● Data in this exercise:
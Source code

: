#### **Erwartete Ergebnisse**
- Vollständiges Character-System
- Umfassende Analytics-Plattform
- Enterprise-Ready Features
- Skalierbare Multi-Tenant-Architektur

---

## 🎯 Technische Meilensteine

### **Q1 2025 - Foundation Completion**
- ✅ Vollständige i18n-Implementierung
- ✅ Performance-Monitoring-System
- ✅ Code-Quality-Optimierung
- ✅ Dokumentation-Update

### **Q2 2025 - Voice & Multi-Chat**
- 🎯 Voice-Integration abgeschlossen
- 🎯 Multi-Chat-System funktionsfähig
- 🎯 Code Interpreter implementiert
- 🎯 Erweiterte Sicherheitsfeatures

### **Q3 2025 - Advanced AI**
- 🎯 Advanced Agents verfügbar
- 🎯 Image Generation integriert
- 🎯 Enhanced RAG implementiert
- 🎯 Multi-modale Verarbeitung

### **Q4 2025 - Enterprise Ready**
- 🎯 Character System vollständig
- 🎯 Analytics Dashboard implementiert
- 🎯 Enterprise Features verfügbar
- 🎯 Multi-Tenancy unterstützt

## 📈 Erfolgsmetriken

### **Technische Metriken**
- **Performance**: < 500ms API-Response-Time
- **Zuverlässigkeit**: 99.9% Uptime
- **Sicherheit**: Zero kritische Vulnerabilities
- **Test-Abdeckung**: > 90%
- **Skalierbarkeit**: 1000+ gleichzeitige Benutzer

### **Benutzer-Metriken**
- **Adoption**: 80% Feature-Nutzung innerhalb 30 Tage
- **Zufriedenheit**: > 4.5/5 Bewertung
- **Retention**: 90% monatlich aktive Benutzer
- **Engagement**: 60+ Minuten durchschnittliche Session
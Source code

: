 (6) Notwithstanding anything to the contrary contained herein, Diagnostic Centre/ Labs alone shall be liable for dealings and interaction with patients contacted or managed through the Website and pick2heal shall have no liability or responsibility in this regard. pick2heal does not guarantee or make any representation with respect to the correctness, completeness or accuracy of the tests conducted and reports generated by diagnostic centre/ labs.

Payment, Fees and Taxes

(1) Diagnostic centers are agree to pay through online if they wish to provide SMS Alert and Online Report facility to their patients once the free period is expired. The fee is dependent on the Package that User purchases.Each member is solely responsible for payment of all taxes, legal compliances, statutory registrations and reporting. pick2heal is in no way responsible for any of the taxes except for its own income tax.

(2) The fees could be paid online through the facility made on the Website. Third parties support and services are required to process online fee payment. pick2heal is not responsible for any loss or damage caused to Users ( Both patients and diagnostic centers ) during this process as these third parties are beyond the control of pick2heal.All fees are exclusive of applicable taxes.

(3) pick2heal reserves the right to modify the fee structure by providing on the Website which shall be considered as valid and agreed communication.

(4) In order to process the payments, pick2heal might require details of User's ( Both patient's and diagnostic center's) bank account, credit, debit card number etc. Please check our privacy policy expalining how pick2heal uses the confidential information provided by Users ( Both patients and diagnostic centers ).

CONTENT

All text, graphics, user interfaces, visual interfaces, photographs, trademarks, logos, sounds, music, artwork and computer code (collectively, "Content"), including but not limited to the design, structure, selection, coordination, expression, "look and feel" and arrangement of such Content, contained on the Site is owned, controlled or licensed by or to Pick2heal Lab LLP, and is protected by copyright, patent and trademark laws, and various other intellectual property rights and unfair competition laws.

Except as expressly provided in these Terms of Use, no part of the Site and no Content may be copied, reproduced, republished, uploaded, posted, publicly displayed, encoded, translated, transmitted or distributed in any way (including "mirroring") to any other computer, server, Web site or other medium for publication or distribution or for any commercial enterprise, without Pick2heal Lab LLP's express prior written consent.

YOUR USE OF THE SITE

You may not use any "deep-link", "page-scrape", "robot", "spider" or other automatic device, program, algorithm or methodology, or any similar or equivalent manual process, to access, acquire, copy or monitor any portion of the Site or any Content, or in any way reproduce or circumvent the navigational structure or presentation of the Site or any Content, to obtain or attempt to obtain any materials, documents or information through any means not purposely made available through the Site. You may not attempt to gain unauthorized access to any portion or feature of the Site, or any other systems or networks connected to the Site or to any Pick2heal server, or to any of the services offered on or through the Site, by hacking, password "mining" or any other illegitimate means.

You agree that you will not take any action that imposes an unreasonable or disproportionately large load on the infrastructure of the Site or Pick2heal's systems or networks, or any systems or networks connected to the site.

● Task requirements:
Beginning at the line with "- 🎯 Voice-Integration abgeschlossen" and ending at the line with "- **Skalierbarkeit**: 1000+", reproduce each line of the data above exactly, and add no other lines.

● Solution below:
- 🎯 Voice-Integration abgeschlossen
- 🎯 Multi-Chat-System funktionsfähig
- 🎯 Code Interpreter implementiert
- 🎯 Erweiterte Sicherheitsfeatures

### **Q3 2025 - Advanced AI**
- 🎯 Advanced Agents verfügbar
- 🎯 Image Generation integriert
- 🎯 Enhanced RAG implementiert
- 🎯 Multi-modale Verarbeitung

### **Q4 2025 - Enterprise Ready**
- 🎯 Character System vollständig
- 🎯 Analytics Dashboard implementiert
- 🎯 Enterprise Features verfügbar
- 🎯 Multi-Tenancy unterstützt

## 📈 Erfolgsmetriken

### **Technische Metriken**
- **Performance**: < 500ms API-Response-Time
- **Zuverlässigkeit**: 99.9% Uptime
- **Sicherheit**: Zero kritische Vulnerabilities
- **Test-Abdeckung**: > 90%
- **Skalierbarkeit**: 1000+ gleichzeitige Benutzer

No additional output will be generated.